Web servers record all the data of visits in log files. They are huge laundry lists of everything from every visitor like IP address, browser type, address of visited page, site referral, time and date visited and much more.
Incidentally, recorded data may vary dramatically based on the type and behaviour of browsers and telecom equipment being used to exchange the web traffic.
e-Commerce sites statistics request more precise and reliable data: a piece of program code is inserted in every page to be loaded in the visitor machine and capture additional visitor information. This technique requires specialized software running on a dedicated server.
Rather than being concerned with the absolute values of these statistics, we should pay attention to the evolution of these indicators over time.
Input data in web logs: proxy servers record every browser's requests from visitors in web logs. They contain a lot of information related to the web audience, such as visitor network address, browser type, address of visited page, referred page, site referral, search keywords, date and time visited and much more…
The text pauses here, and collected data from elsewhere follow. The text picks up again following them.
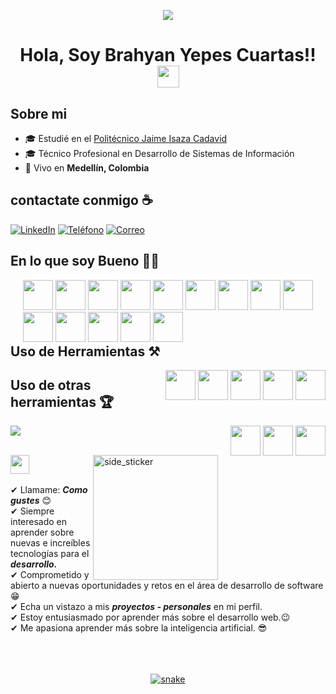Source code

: <!--
**BrianYP/BrianYP** is a ✨ _special_ ✨ repository because its `README.md` (this file) appears on your GitHub profile.

Here are some ideas to get you started:

- 🔭 I’m currently working on ...
- 🌱 I’m currently learning ...
- 👯 I’m looking to collaborate on ...
- 🤔 I’m looking for help with ...
- 💬 Ask me about ...
- 📫 How to reach me: ...
- 😄 Pronouns: ...
- ⚡ Fun fact: ...
-->
<p align="center">
  <a href="https://github.com/DenverCoder1/readme-typing-svg"><img src="https://readme-typing-svg.herokuapp.com?font=Time+New+Roman&color=cyan&size=25&center=true&vCenter=true&width=600&height=100&lines=Assalamu+O+Alaikum+Warahmatullah..&hearts;++;Self-taught+Front-End+Developer,;Computer+Science+Student,;CTF+Newbie,;Active+Learner/Researcher,;Love+to+learn+new+stuffs..<3"></a>
</p>

<h1 align="center">Hola, Soy Brahyan Yepes Cuartas!! <img src="https://media.giphy.com/media/hvRJCLFzcasrR4ia7z/giphy.gif" width="35"></h1>

## Sobre mi
- 🎓 Estudié en el [Politécnico Jaime Isaza Cadavid](https://www.politecnicojic.edu.co/estudiantes)
- 🎓 Técnico Profesional en Desarrollo de Sistemas de Información
- 🏡 Vivo en **Medellín, Colombia**


## contactate conmigo ☕

[![LinkedIn](https://img.icons8.com/fluency/48/000000/linkedin.png)](https://www.linkedin.com/in/brahyan-yepes-cuartas-496994204/)
[![Teléfono](https://img.icons8.com/fluency/48/000000/phone-disconnected.png)](tel:3195291181)
[![Correo](https://img.icons8.com/fluency/48/000000/apple-mail.png)](mailto:brahyanyepescuartas62@gmail.com)

## En lo que soy Bueno 🧑‍💻

<div style="float: right; margin-left: 20px;">
    <img src="https://img.icons8.com/?size=100&id=13441&format=png&color=000000" width="48" style="max-width: 100%;">
    <img src="https://img.icons8.com/?size=100&id=13679&format=png&color=000000" width="48" style="max-width: 100%;">
    <img src="https://img.icons8.com/?size=100&id=20909&format=png&color=000000" width="48" style="max-width: 100%;">
    <img src="https://img.icons8.com/?size=100&id=21278&format=png&color=000000" width="48" style="max-width: 100%;">
    <img src="https://img.icons8.com/?size=100&id=108784&format=png&color=000000" width="48" style="max-width: 100%;">
    <img src="https://img.icons8.com/?size=100&id=wX4mdwgxPkdH&format=png&color=000000" width="48" style="max-width: 100%;">
    <img src="https://img.icons8.com/?size=100&id=mhwmyz1eu7T5&format=png&color=000000" width="48" style="max-width: 100%;">
    <img src="https://img.icons8.com/?size=100&id=bzf0DqjXFHIW&format=png&color=000000" width="48" style="max-width: 100%;">
    <img src="https://img.icons8.com/?size=100&id=dJjTWMogzFzg&format=png&color=000000" width="48" style="max-width: 100%;">
    <img src="https://img.icons8.com/?size=100&id=hsPbhkOH4FMe&format=png&color=000000" width="48" style="max-width: 100%;">
    <img src="https://seeklogo.com/images/V/vitest-logo-9ADDA575A5-seeklogo.com.png" width="48" style="max-width: 100%;">
    <img src="https://img.icons8.com/?size=100&id=UFXRpPFebwa2&format=png&color=000000" width="48" style="max-width: 100%;">
    <img src="https://upload.wikimedia.org/wikipedia/commons/e/e4/Robot-framework-logo.png" width="48" style="max-width: 100%;">
    <img src="https://img.icons8.com/?size=100&id=38553&format=png&color=000000" width="48" style="max-width: 100%;">
</div>

## Uso de Herramientas ⚒️
<div style="float: right; margin-left: 20px;">
    <img src="https://img.icons8.com/?size=100&id=9OGIyU8hrxW5&format=png&color=000000" width="48" style="max-width: 100%;">
    <img src="https://img.icons8.com/?size=100&id=38561&format=png&color=000000" width="48" style="max-width: 100%;">
    <img src="https://cdn.worldvectorlogo.com/logos/postman.svg" width="48" style="max-width: 100%;">
    <img src="https://img.icons8.com/?size=100&id=61466&format=png&color=000000" width="48" style="max-width: 100%;">
    <img src="https://static-00.iconduck.com/assets.00/swagger-icon-1024x1024-09037v1r.png" width="48" style="max-width: 100%;">
    
</div>

## Uso de otras herramientas 🏆
<div style="float: right; margin-left: 20px;">
    <img src="https://img.icons8.com/?size=100&id=65231&format=png&color=000000" width="48" style="max-width: 100%;">
    <img src="https://img.icons8.com/?size=100&id=13631&format=png&color=000000" width="48" style="max-width: 100%;">
    <img src="https://img.icons8.com/?size=100&id=13677&format=png&color=000000" width="48" style="max-width: 100%;">
</div>

<img src="https://user-images.githubusercontent.com/73097560/115834477-dbab4500-a447-11eb-908a-139a6edaec5c.gif"><br><br>

<img align="right" width=200px height=200px alt="side_sticker" src="https://media.giphy.com/media/TEnXkcsHrP4YedChhA/giphy.gif" />
<img src="https://media.giphy.com/media/iY8CRBdQXODJSCERIr/giphy.gif" width="30px">&nbsp;

✔ Llamame: ***Como gustes*** 😊 <br>
✔ Siempre interesado en aprender sobre nuevas e increíbles tecnologías para el ***desarrollo.***<br>
✔ Comprometido y abierto a nuevas oportunidades y retos en el área de desarrollo de software😁<br>
✔ Echa un vistazo a mis ***proyectos - personales*** en mi perfil.<br>
✔ Estoy entusiasmado por aprender más sobre el desarrollo web.😉<br>
✔ Me apasiona aprender más sobre la inteligencia artificial. 😎<br><br><br><br>

<!--- snake -->
<div align="center">
  <a href="https://1999azzar.github.io/1999AZZAR/">
    <img src="/1999AZZAR/1999AZZAR/resources/grid-snake.svg" alt="snake">
  </a>
</div>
Pre-processing: every log file is first processed in order to translate the network IP address into corresponding domain name. Ex: 126.96.36.199 becomes businesslinkwessex.co.uk. This conversion is only accepted by 65% of domains. It allows indicating country of visitors.
Processing: the application starts every night at 01:30 and process the log files of the past day. Main steps of the application perform extraction, transformation and loading of data into the tables of the EUROPA Webmart (specialized database for web audience data). Due to data volume (~15 Gbytes/day) this process actually (May 2012) takes more than 15 hours.
Reporting can start immediately after processing. Reports of every individual site are produced in sequence depending a dynamic order based on the consultation by webmasters. This order allows the completion of reporting for sites whose statistics are most consulted. These sites' reports are available as soon as processing is terminated.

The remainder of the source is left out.